* _Task item_
Return the data below exactly, but only from the line containing "Add information to declarations and types." through the line containing "about the attribute", with both of those lines included.

* _Provided records_
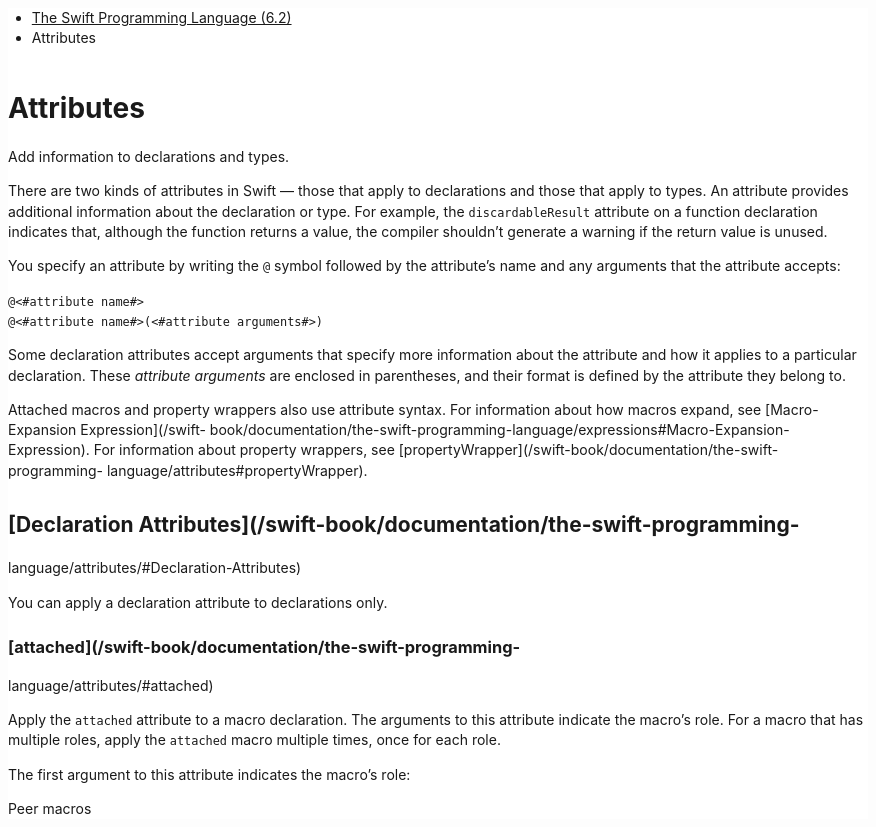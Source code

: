   * [ The Swift Programming Language (6.2) ](/swift-book/documentation/the-swift-programming-language)
  * Attributes 

# Attributes

Add information to declarations and types.

There are two kinds of attributes in Swift — those that apply to declarations
and those that apply to types. An attribute provides additional information
about the declaration or type. For example, the `discardableResult` attribute
on a function declaration indicates that, although the function returns a
value, the compiler shouldn’t generate a warning if the return value is
unused.

You specify an attribute by writing the `@` symbol followed by the attribute’s
name and any arguments that the attribute accepts:

    
    
    @<#attribute name#>
    @<#attribute name#>(<#attribute arguments#>)
    

Some declaration attributes accept arguments that specify more information
about the attribute and how it applies to a particular declaration. These
_attribute arguments_ are enclosed in parentheses, and their format is defined
by the attribute they belong to.

Attached macros and property wrappers also use attribute syntax. For
information about how macros expand, see [Macro-Expansion Expression](/swift-
book/documentation/the-swift-programming-language/expressions#Macro-Expansion-
Expression). For information about property wrappers, see
[propertyWrapper](/swift-book/documentation/the-swift-programming-
language/attributes#propertyWrapper).

## [Declaration Attributes](/swift-book/documentation/the-swift-programming-
language/attributes/#Declaration-Attributes)

You can apply a declaration attribute to declarations only.

### [attached](/swift-book/documentation/the-swift-programming-
language/attributes/#attached)

Apply the `attached` attribute to a macro declaration. The arguments to this
attribute indicate the macro’s role. For a macro that has multiple roles,
apply the `attached` macro multiple times, once for each role.

The first argument to this attribute indicates the macro’s role:

Peer macros

    
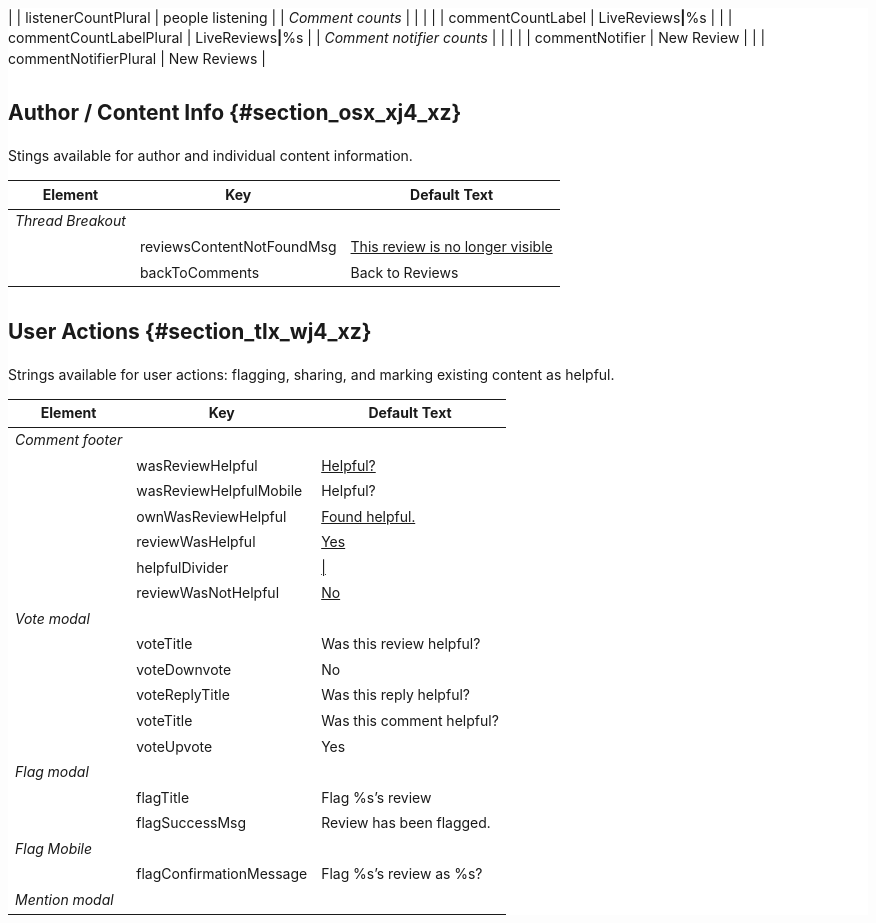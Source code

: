 |  | listenerCountPlural  | people listening  |
|  *Comment counts* | | |
|  | commentCountLabel  | LiveReviews<strong>|</strong>%s  |
|  | commentCountLabelPlural  | LiveReviews<strong>|</strong>%s  |
|  *Comment notifier counts* | | |
|  | commentNotifier  | New Review  |
|  | commentNotifierPlural  | New Reviews  |

## Author / Content Info {#section_osx_xj4_xz}

Stings available for author and individual content information.

|  Element  | Key  | Default Text  |
|---|---|---|
|  *Thread Breakout* | | |
|  | reviewsContentNotFoundMsg  | [This review is no longer visible](https://d.pr/i/svXs)  |
|  | backToComments  | Back to Reviews  |

## User Actions {#section_tlx_wj4_xz}

Strings available for user actions: flagging, sharing, and marking existing content as helpful.

|  Element  | Key  | Default Text  |
|---|---|---|
|  *Comment footer* | | |
|  | wasReviewHelpful  | [Helpful?](https://d.pr/i/Q0mA)  |
|  | wasReviewHelpfulMobile  | Helpful?  |
|  | ownWasReviewHelpful  | [Found helpful.](https://d.pr/i/Q0mA)  |
|  | reviewWasHelpful  | [Yes](https://d.pr/i/Q0mA)  |
|  | helpfulDivider  | [&vert;](https://d.pr/i/Q0mA)  |
|  | reviewWasNotHelpful  | [No](https://d.pr/i/Q0mA)  |
|  *Vote modal* | | |
|  | voteTitle  | Was this review helpful?  |
|  | voteDownvote  | No  |
|  | voteReplyTitle  | Was this reply helpful?  |
|  | voteTitle  | Was this comment helpful?  |
|  | voteUpvote  | Yes  |
|  *Flag modal* | | |
|  | flagTitle  | Flag %s’s review  |
|  | flagSuccessMsg  | Review has been flagged.  |
|  *Flag Mobile* | | |
|  | flagConfirmationMessage  | Flag %s’s review as %s?  |
|  *Mention modal* | | |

* _Solution_
Add information to declarations and types.

There are two kinds of attributes in Swift — those that apply to declarations
and those that apply to types. An attribute provides additional information
about the declaration or type. For example, the `discardableResult` attribute
on a function declaration indicates that, although the function returns a
value, the compiler shouldn’t generate a warning if the return value is
unused.

You specify an attribute by writing the `@` symbol followed by the attribute’s
name and any arguments that the attribute accepts:

    
    
    @<#attribute name#>
    @<#attribute name#>(<#attribute arguments#>)
    

Some declaration attributes accept arguments that specify more information
about the attribute and how it applies to a particular declaration. These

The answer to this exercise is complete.